It's important, but never easy, to give customers an indication of what their pension might be worth when they take benefits.
This year, a raft of changes will affect the projected figures customers receive, and more are anticipated. If we're to avoid creating confusion, we need to help customers put these into context.
On investing, customers receive a key features illustration, showing projections at three growth rates.
Yearly statements update these, but in ‘real' terms, allowing for the effect of inflation. It's essential that the estimates we give customers remain realistic, but too many changes to assumptions can be bewildering.
Putting projection figures into context
Aegon is providing the background to the changes alongside yearly statements, but some customers may seek further help from their adviser.
Real world developments
Some changes reflect ‘real world' developments. It's widely expected that future returns on most asset classes will be lower than historically hoped for.
Providers must use projection rates that reflect realistic expectations of returns on the underlying asset classes, so within current regulations, customers can expect to see lower future projected returns.
Annuity rates have also come down because of historically low gilt yields and life expectancy improvements.
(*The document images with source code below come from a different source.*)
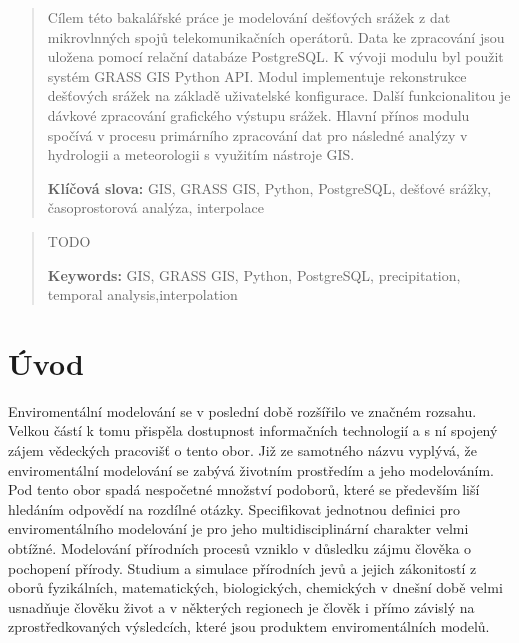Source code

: \documentclass[a4paper,12pt]{article}
\author{Matěj Krejčí}
\newcommand{\klicslova}[2]{\noindent\textbf{#1: }#2}
\newcommand{\necislovana}[1]{%
\phantomsection
\addcontentsline{toc}{section}{#1}
\section*{#1}
\markboth{\uppercase{#1}}{}
}
\begin{document}
\pagestyle{empty}
\renewcommand\footnotelayout{\footnotesize}

\newpage


\begin{abstract}
Cílem této bakalářské práce je modelování dešťových srážek z dat mikrovlnných spojů telekomunikačních operátorů. Data ke zpracování jsou uložena pomocí relační databáze PostgreSQL.
K vývoji modulu byl použit systém GRASS GIS Python API. Modul implementuje rekonstrukce dešťových srážek na základě uživatelské konfigurace. Další funkcionalitou je dávkové zpracování grafického výstupu srážek. Hlavní přínos modulu spočívá v procesu primárního zpracování dat pro následné analýzy v hydrologii a meteorologii s využitím nástroje GIS.
\bigskip

\klicslova{Klíčová slova}{GIS, GRASS GIS, Python, PostgreSQL, dešťové srážky, časoprostorová analýza, interpolace}

\end{abstract}

\begin{abstract}
TODO 
\bigskip

\klicslova{Keywords}{GIS, GRASS GIS, Python, PostgreSQL, precipitation, temporal analysis,interpolation}

\end{abstract}


\newpage

\newpage
\tableofcontents


\newpage
\pagestyle{fancy}

\necislovana{Úvod}

Enviromentální modelování se v poslední době rozšířilo ve značném rozsahu. Velkou částí k tomu přispěla dostupnost informačních technologií a s ní spojený zájem vědeckých pracovišť o tento obor. Již ze samotného názvu vyplývá, že enviromentální modelování se zabývá životním prostředím a jeho modelováním. Pod tento obor spadá nespočetné množství podoborů, které se především liší hledáním odpovědí na rozdílné otázky. Specifikovat jednotnou definici pro enviromentálního modelování je pro jeho multidisciplinární charakter velmi obtížné. Modelování přírodních procesů vzniklo v důsledku zájmu člověka o pochopení přírody. Studium a simulace přírodních jevů a jejich zákonitostí z oborů fyzikálních, matematických, biologických, chemických v dnešní době velmi usnadňuje člověku život a v některých regionech je člověk i přímo závislý na zprostředkovaných výsledcích, které jsou produktem enviromentálních modelů. 
\end{document}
This means annuity income from the same projected fund could be around 15% less than assumed a year ago.
This April, contracting-out on a defined contribution basis ended. This means customers who were contracted out in defined contribution schemes will no longer receive National Insurance rebates to boost their funds, again reducing their projected policy proceeds.
As a result of a European Court ruling, providers can no longer offer gender-specific annuity rates. While in reality, females on average outlive males, from 21 December, annuity rates won't be allowed to reflect this, meaning females could see their annuity rates rise, while males may see a further fall.
There are also presentational changes. While all providers should now be using ‘asset specific' projection rates in key features and yearly statements, there's a lack of consistency between the actual projection rates used, even for similar funds.
This doesn't help advisers or customers, particularly when comparing different pensions.
The Financial Services Authority (FSA) is consulting on ‘capping' the intermediate growth rate at 5%, rather than the current 7%. There would also be lower caps for the higher and lower rates on either side of the intermediate rate.
The proposed 5% cap is based on an independent report which concluded that a typical pension fund, invested two thirds in equities and property and one third in bonds would be unlikely to return 7%, and 5% might be more realistic.